(Collected data entries)
((

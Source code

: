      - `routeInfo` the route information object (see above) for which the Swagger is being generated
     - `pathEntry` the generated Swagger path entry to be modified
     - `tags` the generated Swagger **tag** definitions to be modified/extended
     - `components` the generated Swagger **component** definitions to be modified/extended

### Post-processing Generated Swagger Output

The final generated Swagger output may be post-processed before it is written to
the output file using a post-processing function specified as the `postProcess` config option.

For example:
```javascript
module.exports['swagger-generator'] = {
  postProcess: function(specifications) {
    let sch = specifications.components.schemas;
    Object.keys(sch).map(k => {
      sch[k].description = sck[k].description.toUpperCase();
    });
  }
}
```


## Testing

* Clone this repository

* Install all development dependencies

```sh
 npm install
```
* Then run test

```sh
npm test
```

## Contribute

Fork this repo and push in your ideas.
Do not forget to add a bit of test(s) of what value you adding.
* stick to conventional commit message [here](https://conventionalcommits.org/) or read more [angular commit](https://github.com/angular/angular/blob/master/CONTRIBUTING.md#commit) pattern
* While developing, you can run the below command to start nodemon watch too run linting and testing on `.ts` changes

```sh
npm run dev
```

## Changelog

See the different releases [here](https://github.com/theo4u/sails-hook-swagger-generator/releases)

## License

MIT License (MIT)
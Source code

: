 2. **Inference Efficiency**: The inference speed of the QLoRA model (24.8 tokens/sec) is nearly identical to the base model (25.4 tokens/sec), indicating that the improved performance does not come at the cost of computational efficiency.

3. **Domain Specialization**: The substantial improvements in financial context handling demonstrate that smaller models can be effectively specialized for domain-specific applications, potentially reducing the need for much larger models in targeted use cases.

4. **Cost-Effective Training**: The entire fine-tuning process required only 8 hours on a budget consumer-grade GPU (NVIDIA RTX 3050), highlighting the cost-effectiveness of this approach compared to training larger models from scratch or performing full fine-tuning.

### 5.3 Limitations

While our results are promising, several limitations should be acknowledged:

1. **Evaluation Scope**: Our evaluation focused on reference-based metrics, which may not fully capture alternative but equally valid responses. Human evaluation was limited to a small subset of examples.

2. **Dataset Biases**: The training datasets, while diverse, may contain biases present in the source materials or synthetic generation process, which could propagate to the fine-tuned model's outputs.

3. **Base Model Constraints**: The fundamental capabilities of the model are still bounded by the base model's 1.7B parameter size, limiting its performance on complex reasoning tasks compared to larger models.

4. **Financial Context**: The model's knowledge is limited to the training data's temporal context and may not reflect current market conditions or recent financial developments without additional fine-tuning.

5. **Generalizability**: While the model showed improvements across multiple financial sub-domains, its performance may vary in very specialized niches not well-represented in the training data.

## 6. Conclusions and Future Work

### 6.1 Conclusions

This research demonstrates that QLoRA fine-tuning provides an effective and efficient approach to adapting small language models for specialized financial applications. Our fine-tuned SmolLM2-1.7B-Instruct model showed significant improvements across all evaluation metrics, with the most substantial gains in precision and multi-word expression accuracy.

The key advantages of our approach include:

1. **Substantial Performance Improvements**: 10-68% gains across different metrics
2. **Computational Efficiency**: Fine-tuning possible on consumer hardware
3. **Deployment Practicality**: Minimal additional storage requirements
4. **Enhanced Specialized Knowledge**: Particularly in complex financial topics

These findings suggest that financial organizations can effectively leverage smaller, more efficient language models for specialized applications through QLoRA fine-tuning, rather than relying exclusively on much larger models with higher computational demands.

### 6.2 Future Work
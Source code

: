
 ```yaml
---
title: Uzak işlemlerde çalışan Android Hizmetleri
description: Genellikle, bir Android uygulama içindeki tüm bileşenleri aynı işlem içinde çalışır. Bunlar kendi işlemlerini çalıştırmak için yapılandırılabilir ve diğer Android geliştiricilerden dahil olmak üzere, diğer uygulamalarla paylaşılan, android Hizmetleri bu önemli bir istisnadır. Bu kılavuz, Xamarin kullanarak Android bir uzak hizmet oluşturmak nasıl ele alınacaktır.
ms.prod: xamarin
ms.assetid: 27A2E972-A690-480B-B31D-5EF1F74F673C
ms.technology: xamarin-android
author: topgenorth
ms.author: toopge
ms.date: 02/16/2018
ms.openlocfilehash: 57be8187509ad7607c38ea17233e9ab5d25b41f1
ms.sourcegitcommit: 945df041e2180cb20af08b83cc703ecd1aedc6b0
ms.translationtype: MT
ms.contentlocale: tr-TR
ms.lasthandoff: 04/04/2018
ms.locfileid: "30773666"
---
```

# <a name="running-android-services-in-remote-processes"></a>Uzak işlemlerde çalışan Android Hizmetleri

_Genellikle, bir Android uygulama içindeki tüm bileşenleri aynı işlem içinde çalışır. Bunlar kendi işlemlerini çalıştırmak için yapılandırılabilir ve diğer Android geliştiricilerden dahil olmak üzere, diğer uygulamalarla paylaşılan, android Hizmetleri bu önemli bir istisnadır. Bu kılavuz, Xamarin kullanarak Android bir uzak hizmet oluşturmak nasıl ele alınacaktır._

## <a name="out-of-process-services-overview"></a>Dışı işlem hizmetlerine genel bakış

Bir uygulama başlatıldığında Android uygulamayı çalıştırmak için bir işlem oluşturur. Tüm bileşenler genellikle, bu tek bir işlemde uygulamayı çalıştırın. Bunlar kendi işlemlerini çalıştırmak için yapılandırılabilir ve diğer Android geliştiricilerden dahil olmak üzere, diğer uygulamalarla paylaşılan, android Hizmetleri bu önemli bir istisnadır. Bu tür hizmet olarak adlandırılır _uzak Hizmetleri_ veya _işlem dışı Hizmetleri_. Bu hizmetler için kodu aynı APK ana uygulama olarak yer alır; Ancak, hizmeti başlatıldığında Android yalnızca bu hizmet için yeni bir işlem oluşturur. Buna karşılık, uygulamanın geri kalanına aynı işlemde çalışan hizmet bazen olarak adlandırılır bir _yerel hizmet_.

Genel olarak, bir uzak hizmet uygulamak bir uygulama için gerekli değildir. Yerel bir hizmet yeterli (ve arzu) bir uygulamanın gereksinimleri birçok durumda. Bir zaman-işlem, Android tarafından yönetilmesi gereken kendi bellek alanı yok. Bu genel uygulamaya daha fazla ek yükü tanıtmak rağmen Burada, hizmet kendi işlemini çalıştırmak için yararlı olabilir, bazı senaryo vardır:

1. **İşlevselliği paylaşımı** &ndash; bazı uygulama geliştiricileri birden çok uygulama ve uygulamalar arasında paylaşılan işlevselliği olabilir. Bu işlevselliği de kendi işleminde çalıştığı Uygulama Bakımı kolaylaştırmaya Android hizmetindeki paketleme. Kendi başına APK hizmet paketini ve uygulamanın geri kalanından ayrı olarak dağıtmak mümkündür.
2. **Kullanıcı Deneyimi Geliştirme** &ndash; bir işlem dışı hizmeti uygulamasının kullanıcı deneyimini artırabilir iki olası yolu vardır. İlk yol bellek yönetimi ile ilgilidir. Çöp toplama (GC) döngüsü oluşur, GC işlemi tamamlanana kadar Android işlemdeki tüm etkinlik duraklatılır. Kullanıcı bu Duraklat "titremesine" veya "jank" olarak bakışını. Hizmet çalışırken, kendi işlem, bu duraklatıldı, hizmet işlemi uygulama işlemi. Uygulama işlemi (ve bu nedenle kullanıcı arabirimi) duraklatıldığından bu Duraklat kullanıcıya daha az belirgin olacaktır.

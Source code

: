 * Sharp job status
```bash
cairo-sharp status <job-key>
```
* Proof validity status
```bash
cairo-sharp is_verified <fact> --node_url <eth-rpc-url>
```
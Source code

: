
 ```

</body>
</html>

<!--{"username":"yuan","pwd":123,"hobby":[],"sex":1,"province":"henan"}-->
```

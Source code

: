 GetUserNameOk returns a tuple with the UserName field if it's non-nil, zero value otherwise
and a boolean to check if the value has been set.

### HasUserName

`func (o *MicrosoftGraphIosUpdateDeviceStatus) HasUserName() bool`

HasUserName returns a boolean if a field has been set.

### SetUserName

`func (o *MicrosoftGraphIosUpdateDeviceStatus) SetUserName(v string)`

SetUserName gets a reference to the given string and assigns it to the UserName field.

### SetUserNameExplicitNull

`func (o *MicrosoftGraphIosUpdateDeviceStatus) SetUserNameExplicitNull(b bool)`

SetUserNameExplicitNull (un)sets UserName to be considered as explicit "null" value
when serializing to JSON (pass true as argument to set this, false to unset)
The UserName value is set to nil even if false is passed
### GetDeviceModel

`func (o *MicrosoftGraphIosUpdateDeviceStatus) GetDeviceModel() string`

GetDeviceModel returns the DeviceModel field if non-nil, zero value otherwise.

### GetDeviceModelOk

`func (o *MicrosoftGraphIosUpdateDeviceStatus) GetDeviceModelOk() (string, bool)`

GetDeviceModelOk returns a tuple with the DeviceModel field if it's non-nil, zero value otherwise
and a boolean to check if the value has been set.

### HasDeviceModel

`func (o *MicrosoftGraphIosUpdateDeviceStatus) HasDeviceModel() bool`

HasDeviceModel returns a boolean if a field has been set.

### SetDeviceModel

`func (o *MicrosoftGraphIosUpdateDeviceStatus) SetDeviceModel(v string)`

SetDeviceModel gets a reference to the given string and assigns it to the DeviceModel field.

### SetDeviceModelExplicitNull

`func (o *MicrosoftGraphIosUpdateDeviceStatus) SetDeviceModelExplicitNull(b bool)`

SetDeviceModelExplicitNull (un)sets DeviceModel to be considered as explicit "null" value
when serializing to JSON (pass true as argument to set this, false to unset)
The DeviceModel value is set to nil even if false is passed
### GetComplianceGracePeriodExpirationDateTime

))

Which lines of the records above contain the word "processing"? Report each one in full.

### Post-processing Generated Swagger Output
the output file using a post-processing function specified as the `postProcess` config option.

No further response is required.